Peki, bizler bu kelimeler üzerine nasıl yoğunlaşır ve kalıplaşmış anlamlarından uzaklaşarak gerçek anlamını anlarız?

Kulaktan Dolma Kullanım: Evet, birçok kelimeyi "kulaktan dolma" bir şekilde kullanıyoruz. Çocukluktan itibaren dil, bize toplum içinde öğretilir ve bu öğretim sürecinde kelimelerin tam anlamını anlamadan onları kullanabiliriz. Bu, dili öğrenmenin doğal bir parçasıdır; ilk başta kelimelerin kalıplaşmış kullanımlarını öğreniriz ve zamanla bu kullanımların arkasındaki daha derin anlamları araştırıp kavramaya başlarız.

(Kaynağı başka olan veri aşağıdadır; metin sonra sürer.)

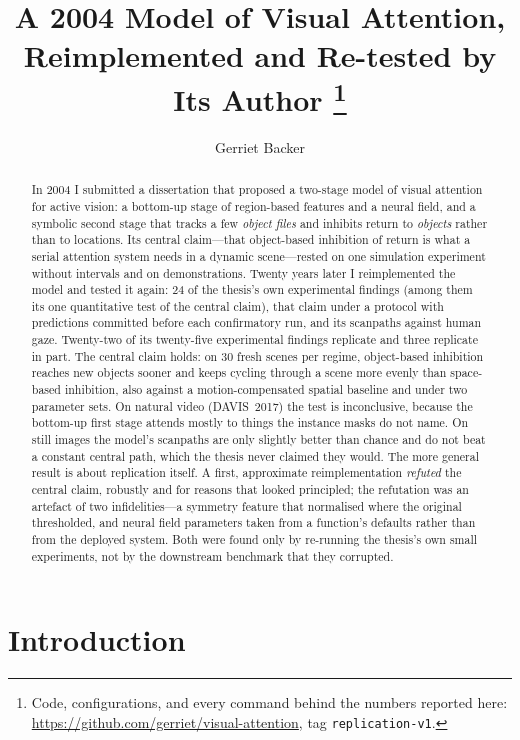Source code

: \documentclass[11pt,a4paper]{article}
\title{A 2004 Model of Visual Attention, Reimplemented and Re-tested by Its Author%
\thanks{Code, configurations, and every command behind the numbers reported here:
\url{https://github.com/gerriet/visual-attention}, tag \texttt{replication-v1}.}}
\author{Gerriet Backer\\ \small\todo{affiliation / independent researcher; e-mail}}
\date{\todo{date}}
\begin{document}
\maketitle

\begin{abstract}
In 2004 I submitted a dissertation that proposed a two-stage model of visual
attention for active vision: a bottom-up stage of region-based features and a
neural field, and a symbolic second stage that tracks a few \emph{object files}
and inhibits return to \emph{objects} rather than to locations. Its central
claim---that object-based inhibition of return is what a serial attention system
needs in a dynamic scene---rested on one simulation experiment without
intervals and on demonstrations. Twenty years later I reimplemented the model and tested it again: 24 of the thesis's own
experimental findings (among them its one quantitative test of the central claim), that claim under a protocol with predictions
committed before each confirmatory run, and its scanpaths against human gaze.
Twenty-two of its twenty-five experimental findings replicate and three
replicate in part. The central claim holds:
on 30 fresh scenes per regime, object-based inhibition reaches new objects sooner
and keeps cycling through a scene more evenly than space-based inhibition, also
against a motion-compensated spatial baseline and under two parameter sets.
On natural video (DAVIS~2017) the test is inconclusive, because the bottom-up first stage attends mostly to things the instance masks do not name.
On still images the model's scanpaths are only slightly better than chance and
do not beat a constant central path, which the thesis never claimed they would.
The more general result is about replication itself. A first, approximate
reimplementation \emph{refuted} the central claim, robustly and for reasons that
looked principled; the refutation was an artefact of two infidelities---a
symmetry feature that normalised where the original thresholded, and neural
field parameters taken from a function's defaults rather than from the deployed
system. Both were found only by re-running the thesis's own small experiments,
not by the downstream benchmark that they corrupted.
\end{abstract}

\section{Introduction}
\label{sec:intro}
\end{document}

Anlamın Evrimi: Kelimelerin anlamları zaman içinde değişir. Bugün kullandığımız bir kelime, yüz yıl önce tamamen farklı bir anlamda kullanılıyor olabilir. Bu da kelimelerin dinamik ve esnek olduğunu gösterir; anlamları, kullanıcılarının ihtiyaçlarına ve değişen toplumsal dinamiklere göre evrilir. Bunu her daim göz önünde bulundurmamız gerekiyor.

Kelime Kökenleri ve Etimoloji: Kelimelerin neyi ifade ettiğini daha derinden anlamak için etimolojiye bakabiliriz. Bir kelimenin kökenini anlamak, onun nasıl ve neden belirli bir anlamla yüklendiğini kavramamıza yardımcı olabilir.

Dil ve Düşünce: Dilimiz, düşüncelerimizi nasıl şekillendirir? Sapir-Whorf hipotezi gibi teoriler, dillerin konuşanlarının düşünce yapılarını etkilediğini savunur. Bu durumda, kelimelerin anlamını tam olarak bilmek, sadece iletişim için değil, aynı zamanda düşünme biçimimizi de etkiler.

Sonuç olarak, kelimelerin anlamını tam olarak biliyor muyuz? Buna kesin bir "evet" veya "hayır" demek zor. Kelimelerin anlamlarını toplumsal ve bireysel deneyimlerimizle sürekli yeniden keşfediyoruz. Her birimiz kelimelerin anlamını kendi dünya görüşümüz ve deneyimlerimiz üzerinden yeniden yorumluyoruz. Bu süreç, dilin hem sınırlayıcı hem de özgürleştirici doğasını yansıtır.

Allâh bize kelimelerin gerçek anlamını idrak etmeyi ve iman şuuru ile yaşamayı nasip etsin.